» **GIVEN RECORDS**
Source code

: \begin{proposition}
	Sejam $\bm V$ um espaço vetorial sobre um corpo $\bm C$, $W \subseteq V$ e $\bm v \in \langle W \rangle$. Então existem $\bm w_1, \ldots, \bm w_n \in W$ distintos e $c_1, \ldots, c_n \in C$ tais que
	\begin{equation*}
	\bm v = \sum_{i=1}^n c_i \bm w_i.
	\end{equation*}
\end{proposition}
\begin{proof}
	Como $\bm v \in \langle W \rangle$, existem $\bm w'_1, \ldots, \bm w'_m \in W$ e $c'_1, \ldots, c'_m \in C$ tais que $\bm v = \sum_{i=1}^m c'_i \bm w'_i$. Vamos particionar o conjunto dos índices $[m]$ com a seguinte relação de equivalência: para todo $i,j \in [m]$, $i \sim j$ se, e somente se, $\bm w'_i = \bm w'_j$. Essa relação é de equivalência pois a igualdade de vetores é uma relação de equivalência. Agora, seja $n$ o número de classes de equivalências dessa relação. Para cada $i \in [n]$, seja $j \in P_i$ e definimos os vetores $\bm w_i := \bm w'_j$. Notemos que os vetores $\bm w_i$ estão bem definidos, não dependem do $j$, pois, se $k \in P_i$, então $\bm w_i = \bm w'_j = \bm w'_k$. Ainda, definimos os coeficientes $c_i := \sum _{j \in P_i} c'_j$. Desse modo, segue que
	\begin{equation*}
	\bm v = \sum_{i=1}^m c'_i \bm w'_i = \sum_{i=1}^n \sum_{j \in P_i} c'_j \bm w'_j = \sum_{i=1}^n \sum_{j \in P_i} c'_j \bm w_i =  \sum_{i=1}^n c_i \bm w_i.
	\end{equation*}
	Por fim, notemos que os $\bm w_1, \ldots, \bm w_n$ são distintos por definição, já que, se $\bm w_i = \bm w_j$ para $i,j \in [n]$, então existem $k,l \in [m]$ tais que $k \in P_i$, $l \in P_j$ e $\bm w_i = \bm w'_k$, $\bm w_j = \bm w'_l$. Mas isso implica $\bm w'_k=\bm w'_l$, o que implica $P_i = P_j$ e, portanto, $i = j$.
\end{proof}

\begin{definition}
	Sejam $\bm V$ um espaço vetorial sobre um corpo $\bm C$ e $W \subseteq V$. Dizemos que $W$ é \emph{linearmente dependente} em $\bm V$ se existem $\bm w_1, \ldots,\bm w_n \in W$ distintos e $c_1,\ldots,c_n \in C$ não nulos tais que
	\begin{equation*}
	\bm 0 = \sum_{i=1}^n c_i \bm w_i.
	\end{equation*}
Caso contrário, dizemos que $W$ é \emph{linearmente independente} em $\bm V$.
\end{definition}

» **TASK OBJECTIVE**
Reproduce the full set of entries above exactly, without dropping a line.

» **FINISHED TASK**
Source code

: \begin{proposition}
	Sejam $\bm V$ um espaço vetorial sobre um corpo $\bm C$, $W \subseteq V$ e $\bm v \in \langle W \rangle$. Então existem $\bm w_1, \ldots, \bm w_n \in W$ distintos e $c_1, \ldots, c_n \in C$ tais que
	\begin{equation*}
	\bm v = \sum_{i=1}^n c_i \bm w_i.
	\end{equation*}
\end{proposition}
\begin{proof}
	Como $\bm v \in \langle W \rangle$, existem $\bm w'_1, \ldots, \bm w'_m \in W$ e $c'_1, \ldots, c'_m \in C$ tais que $\bm v = \sum_{i=1}^m c'_i \bm w'_i$. Vamos particionar o conjunto dos índices $[m]$ com a seguinte relação de equivalência: para todo $i,j \in [m]$, $i \sim j$ se, e somente se, $\bm w'_i = \bm w'_j$. Essa relação é de equivalência pois a igualdade de vetores é uma relação de equivalência. Agora, seja $n$ o número de classes de equivalências dessa relação. Para cada $i \in [n]$, seja $j \in P_i$ e definimos os vetores $\bm w_i := \bm w'_j$. Notemos que os vetores $\bm w_i$ estão bem definidos, não dependem do $j$, pois, se $k \in P_i$, então $\bm w_i = \bm w'_j = \bm w'_k$. Ainda, definimos os coeficientes $c_i := \sum _{j \in P_i} c'_j$. Desse modo, segue que
	\begin{equation*}
	\bm v = \sum_{i=1}^m c'_i \bm w'_i = \sum_{i=1}^n \sum_{j \in P_i} c'_j \bm w'_j = \sum_{i=1}^n \sum_{j \in P_i} c'_j \bm w_i =  \sum_{i=1}^n c_i \bm w_i.
	\end{equation*}
	Por fim, notemos que os $\bm w_1, \ldots, \bm w_n$ são distintos por definição, já que, se $\bm w_i = \bm w_j$ para $i,j \in [n]$, então existem $k,l \in [m]$ tais que $k \in P_i$, $l \in P_j$ e $\bm w_i = \bm w'_k$, $\bm w_j = \bm w'_l$. Mas isso implica $\bm w'_k=\bm w'_l$, o que implica $P_i = P_j$ e, portanto, $i = j$.
\end{proof}

\begin{definition}
	Sejam $\bm V$ um espaço vetorial sobre um corpo $\bm C$ e $W \subseteq V$. Dizemos que $W$ é \emph{linearmente dependente} em $\bm V$ se existem $\bm w_1, \ldots,\bm w_n \in W$ distintos e $c_1,\ldots,c_n \in C$ não nulos tais que
	\begin{equation*}
	\bm 0 = \sum_{i=1}^n c_i \bm w_i.
	\end{equation*}
Caso contrário, dizemos que $W$ é \emph{linearmente independente} em $\bm V$.
\end{definition}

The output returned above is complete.